Governments and consumers must make sure that this opportunity is not missed. All things being equal with the new refining capacity that is beginning to be built (regardless of its environmental friendliness) the price of oil will go down due to increase supply capacity. As this happens governments should slow down the decline in the oil price by increasing taxes on oil. This would not unduly affect the economy as consumers have already shown that they can handle higher prices. All the revenue from this increase in taxes should be used to insure that innovation and research continues to make refining cleaner. Oil companies and producers profits will fall as the price falls but the investment in refining will still need to continue. If we reach a stage were marginal improvements in efficiency are no longer necessary then the fiscal revenue could be diverted to other related innovation.

In step with the above national regulation in consuming countries should keep raising the bar to what is acceptable in regards clean and efficient refining and cleaner burning petro-products. Such regulation and cooperation between major governments, companies and producing countries is a massive task. Finding the correct balance of regulation, tax and investment would probably be more a difficult and politically sensitive operation than the Central banker’s task of manipulating interest rates. Many countries, both consumers and producers, may be reluctant to cooperate. The oil companies much publicised commitment to innovation in this area may be shown up to be lacking. Regardless of these problems it must be understood that the usage of oil as the dominant oil source for next twenty years is probably unavoidable and if we want to make it cleaner the cooperation described above is essential. The story of the oil-age so far is that the defining decisions on investment levels have been made exclusively by OPEC and oil companies. If the situation is to be improved to any degree of satisfaction parties representing consuming countries must have a powerful voice and cooperation between consuming nations must be increased.

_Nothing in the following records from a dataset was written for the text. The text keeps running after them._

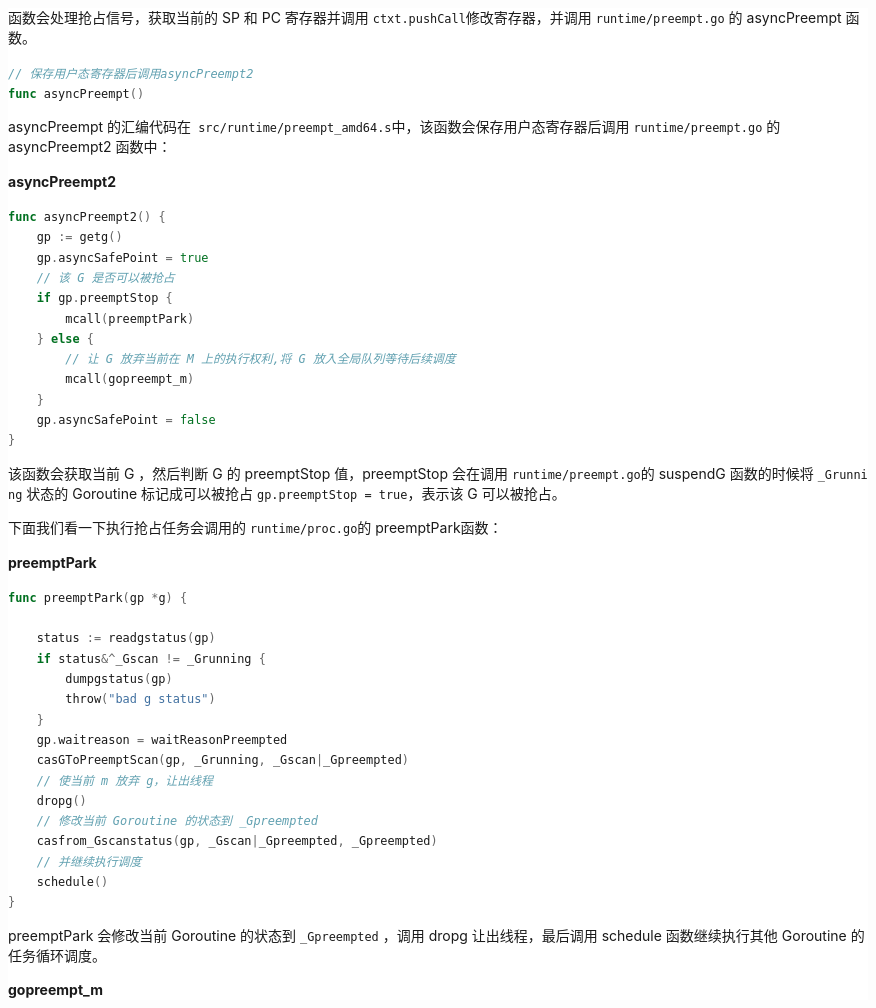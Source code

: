 函数会处理抢占信号，获取当前的 SP 和 PC 寄存器并调用 `ctxt.pushCall`修改寄存器，并调用 `runtime/preempt.go` 的 asyncPreempt 函数。

```go
// 保存用户态寄存器后调用asyncPreempt2
func asyncPreempt()
```

asyncPreempt 的汇编代码在` src/runtime/preempt_amd64.s`中，该函数会保存用户态寄存器后调用 `runtime/preempt.go` 的 asyncPreempt2 函数中：

**asyncPreempt2**

```go
func asyncPreempt2() {
    gp := getg()
    gp.asyncSafePoint = true
    // 该 G 是否可以被抢占 
    if gp.preemptStop { 
        mcall(preemptPark)
    } else { 
        // 让 G 放弃当前在 M 上的执行权利,将 G 放入全局队列等待后续调度
        mcall(gopreempt_m)
    }
    gp.asyncSafePoint = false
}
```

该函数会获取当前 G ，然后判断 G 的 preemptStop 值，preemptStop 会在调用 `runtime/preempt.go`的 suspendG 函数的时候将 `_Grunning` 状态的 Goroutine 标记成可以被抢占 `gp.preemptStop = true`，表示该 G 可以被抢占。

下面我们看一下执行抢占任务会调用的 `runtime/proc.go`的 preemptPark函数：

**preemptPark**

```go
func preemptPark(gp *g) {

    status := readgstatus(gp)
    if status&^_Gscan != _Grunning {
        dumpgstatus(gp)
        throw("bad g status")
    }
    gp.waitreason = waitReasonPreempted 
    casGToPreemptScan(gp, _Grunning, _Gscan|_Gpreempted)
    // 使当前 m 放弃 g，让出线程
    dropg()
    // 修改当前 Goroutine 的状态到 _Gpreempted
    casfrom_Gscanstatus(gp, _Gscan|_Gpreempted, _Gpreempted)
    // 并继续执行调度
    schedule()
}
```

preemptPark 会修改当前 Goroutine 的状态到 `_Gpreempted` ，调用 dropg 让出线程，最后调用 schedule 函数继续执行其他 Goroutine 的任务循环调度。

**gopreempt_m**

It is difficult to imagine the best structure for this. Ideally an independent Energy Commissioner would be appointed to represent each of major oil consuming blocks, the US, EU, Japan, China etc. They could be non-partisan like a central banker or a Supreme Court judge. The obvious problem would be the source of their leverage and influence on oil producing nations and oil companies. This would have to be developed but sources could be regulation on the emission levels of refining and end products. The EU and the US have different standards for level of cleanliness for oil, gasoline and diesel. Lead in petrol has already been eliminated as a problem by regulation. If consumer countries cooperated they could quickly phase out the purchase of oil from inefficient refineries provided that there is adequate investment in cleaner refineries. Cooperation between national Energy Commissioners would be essential and maybe to a greater degree than how cooperation between Central Bankers is beneficial. They would also have a domestic role in encouraging the use of the best alternative energy sources. Initially they could expand the use of gas as it is a much cleaner fuel. They could foster preferences for hybrid technology or even for nuclear energy if needed.

In the end the way our energy needs are being met is evolving all the time and it is about time that more influence on that evolution is drawn away from parties whose interests do not prioritise the environment.